PNNL-CompBio · jjacobson95 · Dec 6, 2024 · Nov 21, 2024 · Nov 21, 2024 · Nov 21, 2024
diff --git a/build/build_dataset.py b/build/build_dataset.py
@@ -0,0 +1,321 @@
+"""
+Script that builds a single dataset.
+"""
+
+import os
+import argparse
+import subprocess
+import shutil
+import gzip
+from concurrent.futures import ThreadPoolExecutor
+import glob 
+
+def run_docker_cmd(cmd_arr, filename):
+    '''
+    Wrapper for 'docker run' command.
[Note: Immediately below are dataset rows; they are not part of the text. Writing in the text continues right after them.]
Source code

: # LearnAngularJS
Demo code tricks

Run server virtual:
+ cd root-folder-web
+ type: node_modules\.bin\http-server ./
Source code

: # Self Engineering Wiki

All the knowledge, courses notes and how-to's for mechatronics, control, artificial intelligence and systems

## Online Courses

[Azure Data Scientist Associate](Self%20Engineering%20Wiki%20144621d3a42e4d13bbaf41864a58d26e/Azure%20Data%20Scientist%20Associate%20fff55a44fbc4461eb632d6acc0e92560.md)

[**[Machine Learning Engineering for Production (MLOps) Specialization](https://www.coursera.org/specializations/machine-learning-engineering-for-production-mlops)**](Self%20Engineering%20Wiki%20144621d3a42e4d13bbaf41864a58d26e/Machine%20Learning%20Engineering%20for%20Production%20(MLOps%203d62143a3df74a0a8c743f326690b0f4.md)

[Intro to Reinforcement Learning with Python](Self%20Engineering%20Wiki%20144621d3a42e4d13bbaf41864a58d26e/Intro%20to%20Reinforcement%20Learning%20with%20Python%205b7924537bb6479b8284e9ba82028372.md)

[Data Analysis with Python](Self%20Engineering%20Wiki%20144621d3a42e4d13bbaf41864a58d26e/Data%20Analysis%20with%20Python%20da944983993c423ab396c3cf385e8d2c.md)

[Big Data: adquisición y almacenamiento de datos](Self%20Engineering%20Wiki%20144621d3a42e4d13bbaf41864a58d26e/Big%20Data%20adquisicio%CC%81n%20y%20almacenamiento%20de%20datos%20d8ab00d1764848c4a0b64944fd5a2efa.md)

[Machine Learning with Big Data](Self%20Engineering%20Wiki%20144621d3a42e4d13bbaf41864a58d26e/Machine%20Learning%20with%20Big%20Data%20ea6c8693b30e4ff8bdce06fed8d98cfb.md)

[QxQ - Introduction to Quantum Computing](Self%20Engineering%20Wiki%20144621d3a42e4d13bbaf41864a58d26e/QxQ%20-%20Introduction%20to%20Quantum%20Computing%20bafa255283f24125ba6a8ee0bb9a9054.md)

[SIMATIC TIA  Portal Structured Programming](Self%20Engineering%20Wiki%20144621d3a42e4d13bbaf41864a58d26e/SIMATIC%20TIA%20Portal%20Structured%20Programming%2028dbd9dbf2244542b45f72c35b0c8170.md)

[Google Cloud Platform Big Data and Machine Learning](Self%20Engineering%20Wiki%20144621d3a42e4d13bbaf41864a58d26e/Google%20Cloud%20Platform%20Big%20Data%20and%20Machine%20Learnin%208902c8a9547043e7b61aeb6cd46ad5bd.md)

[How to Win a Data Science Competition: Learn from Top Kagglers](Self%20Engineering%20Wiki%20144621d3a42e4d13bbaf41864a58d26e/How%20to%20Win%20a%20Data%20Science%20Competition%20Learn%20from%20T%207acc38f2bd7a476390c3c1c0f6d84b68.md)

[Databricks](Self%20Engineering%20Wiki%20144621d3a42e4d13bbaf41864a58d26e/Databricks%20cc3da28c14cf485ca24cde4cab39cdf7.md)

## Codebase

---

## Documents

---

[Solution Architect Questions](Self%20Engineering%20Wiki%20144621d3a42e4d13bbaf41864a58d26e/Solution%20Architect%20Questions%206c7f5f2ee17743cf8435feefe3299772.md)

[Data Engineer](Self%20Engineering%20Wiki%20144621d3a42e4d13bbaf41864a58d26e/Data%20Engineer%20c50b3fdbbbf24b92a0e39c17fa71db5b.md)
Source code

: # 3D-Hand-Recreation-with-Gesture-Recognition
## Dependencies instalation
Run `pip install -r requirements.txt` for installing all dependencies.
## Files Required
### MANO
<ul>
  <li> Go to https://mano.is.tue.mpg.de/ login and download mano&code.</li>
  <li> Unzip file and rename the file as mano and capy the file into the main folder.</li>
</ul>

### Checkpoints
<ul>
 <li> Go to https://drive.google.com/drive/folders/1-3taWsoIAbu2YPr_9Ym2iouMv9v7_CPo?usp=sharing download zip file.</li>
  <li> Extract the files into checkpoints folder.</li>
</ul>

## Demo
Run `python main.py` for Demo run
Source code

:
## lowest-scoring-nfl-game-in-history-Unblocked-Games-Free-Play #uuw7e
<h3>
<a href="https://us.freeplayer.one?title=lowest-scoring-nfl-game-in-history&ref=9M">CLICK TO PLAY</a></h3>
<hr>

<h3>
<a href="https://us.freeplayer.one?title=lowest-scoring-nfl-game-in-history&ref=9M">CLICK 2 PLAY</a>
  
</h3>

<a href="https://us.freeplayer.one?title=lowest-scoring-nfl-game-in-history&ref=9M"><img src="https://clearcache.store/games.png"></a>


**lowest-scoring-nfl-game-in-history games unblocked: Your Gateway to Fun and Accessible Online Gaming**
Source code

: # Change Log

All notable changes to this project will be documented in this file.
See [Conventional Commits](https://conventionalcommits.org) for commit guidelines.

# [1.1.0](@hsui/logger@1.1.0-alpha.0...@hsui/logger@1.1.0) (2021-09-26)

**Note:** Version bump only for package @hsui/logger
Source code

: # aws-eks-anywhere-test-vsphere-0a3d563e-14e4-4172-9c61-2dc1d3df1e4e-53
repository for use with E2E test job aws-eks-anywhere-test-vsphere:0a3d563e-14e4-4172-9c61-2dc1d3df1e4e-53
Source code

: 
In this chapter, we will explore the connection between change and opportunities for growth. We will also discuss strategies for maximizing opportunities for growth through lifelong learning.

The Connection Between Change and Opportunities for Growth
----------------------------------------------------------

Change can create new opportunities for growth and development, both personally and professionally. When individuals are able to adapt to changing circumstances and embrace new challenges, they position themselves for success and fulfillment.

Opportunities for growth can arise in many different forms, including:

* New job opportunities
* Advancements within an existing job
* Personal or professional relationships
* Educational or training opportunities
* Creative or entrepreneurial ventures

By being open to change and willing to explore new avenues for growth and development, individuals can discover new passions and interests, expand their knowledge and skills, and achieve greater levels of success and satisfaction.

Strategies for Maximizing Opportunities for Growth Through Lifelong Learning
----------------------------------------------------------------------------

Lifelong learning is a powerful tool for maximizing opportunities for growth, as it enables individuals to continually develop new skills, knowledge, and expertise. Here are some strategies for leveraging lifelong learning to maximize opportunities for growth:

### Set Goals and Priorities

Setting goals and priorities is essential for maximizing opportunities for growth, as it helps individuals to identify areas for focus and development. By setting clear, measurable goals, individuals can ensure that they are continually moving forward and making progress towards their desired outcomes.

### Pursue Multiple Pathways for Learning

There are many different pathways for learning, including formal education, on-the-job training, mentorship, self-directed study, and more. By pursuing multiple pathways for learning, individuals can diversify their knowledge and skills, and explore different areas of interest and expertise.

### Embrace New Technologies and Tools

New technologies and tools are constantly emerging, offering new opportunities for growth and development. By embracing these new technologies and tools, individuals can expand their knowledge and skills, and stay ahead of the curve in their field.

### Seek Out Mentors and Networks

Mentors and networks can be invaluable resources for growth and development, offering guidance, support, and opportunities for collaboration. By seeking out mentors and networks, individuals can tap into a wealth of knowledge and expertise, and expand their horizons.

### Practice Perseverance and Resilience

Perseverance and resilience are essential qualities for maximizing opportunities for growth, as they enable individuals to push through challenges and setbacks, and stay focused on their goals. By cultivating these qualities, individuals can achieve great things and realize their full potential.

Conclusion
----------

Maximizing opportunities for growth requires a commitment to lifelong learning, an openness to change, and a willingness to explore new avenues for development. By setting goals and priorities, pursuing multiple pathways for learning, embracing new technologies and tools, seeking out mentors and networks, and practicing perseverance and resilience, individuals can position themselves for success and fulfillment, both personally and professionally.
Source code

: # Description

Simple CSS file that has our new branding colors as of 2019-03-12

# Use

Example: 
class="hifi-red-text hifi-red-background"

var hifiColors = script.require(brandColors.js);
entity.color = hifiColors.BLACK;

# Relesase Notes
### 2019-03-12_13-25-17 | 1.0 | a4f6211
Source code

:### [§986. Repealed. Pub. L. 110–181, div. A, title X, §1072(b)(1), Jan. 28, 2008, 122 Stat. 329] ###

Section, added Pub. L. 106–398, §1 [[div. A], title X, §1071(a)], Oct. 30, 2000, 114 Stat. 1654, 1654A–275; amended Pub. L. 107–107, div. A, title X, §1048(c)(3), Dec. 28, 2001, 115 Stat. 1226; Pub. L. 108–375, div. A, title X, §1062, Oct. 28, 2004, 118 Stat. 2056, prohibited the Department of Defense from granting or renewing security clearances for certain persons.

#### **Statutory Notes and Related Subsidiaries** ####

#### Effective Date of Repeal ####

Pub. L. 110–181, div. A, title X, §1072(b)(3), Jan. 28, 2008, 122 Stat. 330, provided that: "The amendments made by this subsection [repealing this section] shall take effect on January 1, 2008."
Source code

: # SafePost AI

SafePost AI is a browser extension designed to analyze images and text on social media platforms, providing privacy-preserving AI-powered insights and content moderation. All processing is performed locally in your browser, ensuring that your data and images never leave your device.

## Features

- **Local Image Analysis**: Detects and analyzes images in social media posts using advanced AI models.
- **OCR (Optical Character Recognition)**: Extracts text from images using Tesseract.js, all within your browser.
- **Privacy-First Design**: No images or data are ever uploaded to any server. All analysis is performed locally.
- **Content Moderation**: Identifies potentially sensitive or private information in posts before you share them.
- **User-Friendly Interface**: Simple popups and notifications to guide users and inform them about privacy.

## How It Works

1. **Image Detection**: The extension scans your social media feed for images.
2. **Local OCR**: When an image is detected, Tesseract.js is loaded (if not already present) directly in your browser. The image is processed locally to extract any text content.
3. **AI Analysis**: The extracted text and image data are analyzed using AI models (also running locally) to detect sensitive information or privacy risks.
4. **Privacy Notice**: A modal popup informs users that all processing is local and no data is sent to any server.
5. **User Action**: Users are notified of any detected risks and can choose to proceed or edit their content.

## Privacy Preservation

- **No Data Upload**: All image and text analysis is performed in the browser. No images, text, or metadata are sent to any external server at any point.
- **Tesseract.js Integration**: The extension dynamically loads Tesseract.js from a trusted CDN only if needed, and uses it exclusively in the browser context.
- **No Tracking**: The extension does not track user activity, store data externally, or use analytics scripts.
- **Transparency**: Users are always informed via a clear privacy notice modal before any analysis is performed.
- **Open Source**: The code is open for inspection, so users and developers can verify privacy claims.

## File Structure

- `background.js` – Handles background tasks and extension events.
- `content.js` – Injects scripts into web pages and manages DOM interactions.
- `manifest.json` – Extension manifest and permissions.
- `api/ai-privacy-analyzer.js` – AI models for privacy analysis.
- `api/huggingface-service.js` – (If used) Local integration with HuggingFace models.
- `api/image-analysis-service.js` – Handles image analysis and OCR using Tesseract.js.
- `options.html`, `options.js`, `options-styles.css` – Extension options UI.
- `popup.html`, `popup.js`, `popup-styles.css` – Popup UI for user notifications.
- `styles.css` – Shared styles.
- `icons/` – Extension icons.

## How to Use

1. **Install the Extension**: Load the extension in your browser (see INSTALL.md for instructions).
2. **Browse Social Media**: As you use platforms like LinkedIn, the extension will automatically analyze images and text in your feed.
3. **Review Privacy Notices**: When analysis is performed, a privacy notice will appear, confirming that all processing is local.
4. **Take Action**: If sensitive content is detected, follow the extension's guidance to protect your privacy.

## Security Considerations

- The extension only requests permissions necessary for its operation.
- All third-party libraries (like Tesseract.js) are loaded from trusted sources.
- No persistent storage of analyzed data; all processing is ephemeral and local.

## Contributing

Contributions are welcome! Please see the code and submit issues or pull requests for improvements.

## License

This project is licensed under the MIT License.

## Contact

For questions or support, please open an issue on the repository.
Executes a Docker container with the specified command.
+    '''
+    print('Running...', filename)
+    env = os.environ.copy()
+    if 'SYNAPSE_AUTH_TOKEN' not in env:
+        print('You need to set the SYNAPSE_AUTH_TOKEN to access the MPNST and beatAML datasets')
+        docker_run = ['docker', 'run', '-v', f"{env['PWD']}/local/:/tmp/", '--platform=linux/amd64']
+    else:
+        docker_run = ['docker', 'run',  '-v', f"{env['PWD']}/local/:/tmp/", '-e', f"SYNAPSE_AUTH_TOKEN={env['SYNAPSE_AUTH_TOKEN']}", '--platform=linux/amd64']
+
+    cmd = docker_run + cmd_arr
+    print('Executing command:', ' '.join(cmd))
+    res = subprocess.run(cmd, stdout=subprocess.PIPE, stderr=subprocess.PIPE)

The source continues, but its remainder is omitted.